Fatia pun menutup hatinya untukku yang masih terbelenggu rindu. Ia membuang semua kenangan indah yang telah terajut selama empat tahun. Semuanya mengabur serupa pandang berselimut kabut. Aku jatuh dalam kubangan luka yang begitu menyayat kalbu.
**
Seminggu telah berlalu, seseorang menyodorkan surat undangan yang memaksa detak jantungku bertalu-talu. Nama Fatia terpampang di sana dengan nama seorang laki-laki yang belum pernah kutahu.
“Dia dijodohkan,” kata Mbak Bulan—keluargaku satu-satunya—setelah kubaca surat undangan itu. “Tadi mbak ketemu Fatia di minimarket, dia bilang tak bisa menolak keputusan kedua orang tuanya, Bin.” Mbak Bulan menyandarkan punggungnya di sofa, duduk di sebelahku.
Aku masih bergeming, menatap lekat barisan semut di dinding. Berkali-kali kuhela napas dalam, berharap sesak dalam dada segera menepi. Aku lelah, ingin segera mengakhiri semua ini.
“Sudahlah, Bin. Tak perlu kau terus murung seperti itu. Kamu itu laki-laki, harusnya bisa lebih bersikap bijak. Percaya deh, Tuhan pasti sudah menyiapkan seseorang yang lebih pantas untukmu,” ujar Mbak Bulan seraya mengusap lembut punggungku.
Sementara itu, di luar angin mendesau-desau, menggugurkan dedaunan dari dahan. Cuaca yang tidak bisa ditebak sering datang meski tak diundang. Dengan langkah pelan, perempuan yang lahir setahun lebih dulu dariku itu beranjak ke dapur dekat ruang makan. Ia kembali dengan membawa dua cangkir cokelat panas yang masih mengepulkan asap, di atas nampan.

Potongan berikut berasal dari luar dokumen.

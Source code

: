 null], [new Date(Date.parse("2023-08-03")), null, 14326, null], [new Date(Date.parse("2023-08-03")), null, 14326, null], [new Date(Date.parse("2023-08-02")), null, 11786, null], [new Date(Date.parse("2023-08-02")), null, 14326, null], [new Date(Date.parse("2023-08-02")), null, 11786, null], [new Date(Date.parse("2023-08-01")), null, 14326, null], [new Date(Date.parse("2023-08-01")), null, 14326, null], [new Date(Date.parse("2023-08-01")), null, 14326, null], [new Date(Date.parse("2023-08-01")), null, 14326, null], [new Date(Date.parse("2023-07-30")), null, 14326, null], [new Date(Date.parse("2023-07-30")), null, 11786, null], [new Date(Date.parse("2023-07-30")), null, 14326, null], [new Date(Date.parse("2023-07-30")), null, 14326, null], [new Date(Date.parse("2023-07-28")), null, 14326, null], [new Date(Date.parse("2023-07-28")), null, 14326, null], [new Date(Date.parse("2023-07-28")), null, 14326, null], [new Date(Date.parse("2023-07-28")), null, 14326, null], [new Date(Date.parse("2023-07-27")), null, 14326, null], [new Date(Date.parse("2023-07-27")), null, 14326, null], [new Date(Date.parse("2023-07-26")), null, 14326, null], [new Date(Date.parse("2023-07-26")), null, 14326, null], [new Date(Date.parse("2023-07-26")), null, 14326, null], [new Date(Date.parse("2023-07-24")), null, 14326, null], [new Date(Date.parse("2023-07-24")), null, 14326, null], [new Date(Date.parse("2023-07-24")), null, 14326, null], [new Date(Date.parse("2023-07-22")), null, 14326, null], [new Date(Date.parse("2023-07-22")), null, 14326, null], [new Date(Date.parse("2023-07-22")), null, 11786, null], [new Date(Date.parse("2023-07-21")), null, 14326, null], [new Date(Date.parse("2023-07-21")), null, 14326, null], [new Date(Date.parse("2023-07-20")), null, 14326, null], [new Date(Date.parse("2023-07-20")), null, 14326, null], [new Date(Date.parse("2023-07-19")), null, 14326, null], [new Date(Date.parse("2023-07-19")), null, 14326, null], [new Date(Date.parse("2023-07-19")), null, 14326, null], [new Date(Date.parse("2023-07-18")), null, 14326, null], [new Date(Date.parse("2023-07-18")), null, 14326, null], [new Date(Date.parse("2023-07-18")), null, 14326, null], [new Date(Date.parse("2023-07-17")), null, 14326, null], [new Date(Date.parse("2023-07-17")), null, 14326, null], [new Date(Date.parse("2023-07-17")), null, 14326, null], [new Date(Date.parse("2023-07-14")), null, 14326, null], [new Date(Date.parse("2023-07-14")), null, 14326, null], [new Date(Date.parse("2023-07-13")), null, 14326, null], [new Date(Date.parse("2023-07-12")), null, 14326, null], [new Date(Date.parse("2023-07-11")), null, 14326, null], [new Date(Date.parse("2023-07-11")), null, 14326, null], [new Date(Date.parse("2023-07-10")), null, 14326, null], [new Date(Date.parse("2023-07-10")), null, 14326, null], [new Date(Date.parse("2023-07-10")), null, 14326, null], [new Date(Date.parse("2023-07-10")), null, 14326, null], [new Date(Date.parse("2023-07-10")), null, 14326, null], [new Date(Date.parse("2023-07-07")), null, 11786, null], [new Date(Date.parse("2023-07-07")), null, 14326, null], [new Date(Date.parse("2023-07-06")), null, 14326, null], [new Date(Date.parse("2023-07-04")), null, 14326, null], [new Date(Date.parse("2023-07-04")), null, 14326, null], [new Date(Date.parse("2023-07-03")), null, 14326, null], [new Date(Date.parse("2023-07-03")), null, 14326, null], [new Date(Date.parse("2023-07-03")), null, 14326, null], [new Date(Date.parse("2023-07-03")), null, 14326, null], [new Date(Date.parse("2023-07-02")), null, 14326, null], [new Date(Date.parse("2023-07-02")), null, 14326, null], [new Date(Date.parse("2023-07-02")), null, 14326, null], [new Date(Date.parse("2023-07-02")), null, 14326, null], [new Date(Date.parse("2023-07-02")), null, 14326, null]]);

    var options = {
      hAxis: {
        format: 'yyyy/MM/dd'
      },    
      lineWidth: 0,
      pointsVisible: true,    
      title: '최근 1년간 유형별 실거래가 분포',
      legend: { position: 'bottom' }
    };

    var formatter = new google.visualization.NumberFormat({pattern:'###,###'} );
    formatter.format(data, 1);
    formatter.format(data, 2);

“Nih!” Mbak Bulan menyodorkan sebuah cangkir untukku.
“Makasih, Mbak!” Aku tersenyum menerimanya.
“Nah, gitu, dong! Seminggu ini mbak nggak pernah lihat kamu tersenyum, manyun aja kerjaannya,” kata Mbak Bulan sambil terkekeh, menampakkan lekukan kecil di pipinya.

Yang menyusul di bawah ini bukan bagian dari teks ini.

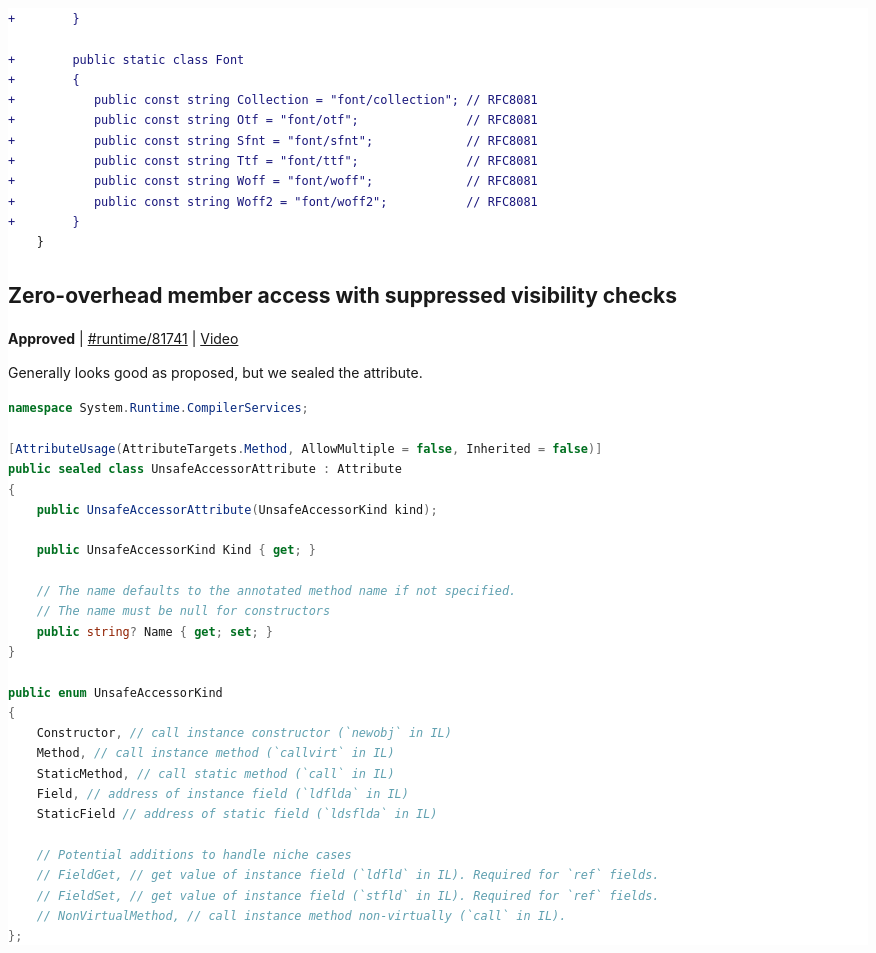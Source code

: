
 ```diff
+        }

+        public static class Font
+        {
+           public const string Collection = "font/collection"; // RFC8081
+           public const string Otf = "font/otf";               // RFC8081
+           public const string Sfnt = "font/sfnt";             // RFC8081
+           public const string Ttf = "font/ttf";               // RFC8081
+           public const string Woff = "font/woff";             // RFC8081
+           public const string Woff2 = "font/woff2";           // RFC8081
+        } 
    }
```
## Zero-overhead member access with suppressed visibility checks

**Approved** | [#runtime/81741](https://github.com/dotnet/runtime/issues/81741#issuecomment-1540725660) | [Video](https://www.youtube.com/watch?v=06SaaTRZyAs&t=1h34m15s)

Generally looks good as proposed, but we sealed the attribute.

```C#
namespace System.Runtime.CompilerServices;

[AttributeUsage(AttributeTargets.Method, AllowMultiple = false, Inherited = false)]
public sealed class UnsafeAccessorAttribute : Attribute
{
    public UnsafeAccessorAttribute(UnsafeAccessorKind kind);

    public UnsafeAccessorKind Kind { get; }

    // The name defaults to the annotated method name if not specified.
    // The name must be null for constructors
    public string? Name { get; set; }
}

public enum UnsafeAccessorKind
{
    Constructor, // call instance constructor (`newobj` in IL)
    Method, // call instance method (`callvirt` in IL)
    StaticMethod, // call static method (`call` in IL)
    Field, // address of instance field (`ldflda` in IL)
    StaticField // address of static field (`ldsflda` in IL)

    // Potential additions to handle niche cases
    // FieldGet, // get value of instance field (`ldfld` in IL). Required for `ref` fields.  
    // FieldSet, // get value of instance field (`stfld` in IL). Required for `ref` fields.  
    // NonVirtualMethod, // call instance method non-virtually (`call` in IL).
};
```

“Beruntung Mas Bagas punya istri kayak Mbak, ya,” ujarku seraya menyesap cokelat panas buatannya.
Mbak Bulan tersenyum, meletakan cangkir di atas meja. “Nanti kamu juga akan menemukan jodoh yang pas, Bin. Positif thinking, aja! Fatia nggak ditakdirkan Tuhan untukmu. Patah hati boleh tapi patah semangat, jangan, dong!” ucap Mbak Bulan seraya menyentuh hidungku dengan ujung telunjuknya.
“Bintang tahu, kok, Mbak,” balasku.
Mbak Bulan mengernyitkan dahinya, “Lalu, kenapa seminggu ini kamu mengurung diri terus di rumah?”
Aku menggaruk kepala yang tak gatal, “Masalahnya Fatia itu nggak hanya membuat Bintang patah hati, Mbak.” Kuhela napas panjang.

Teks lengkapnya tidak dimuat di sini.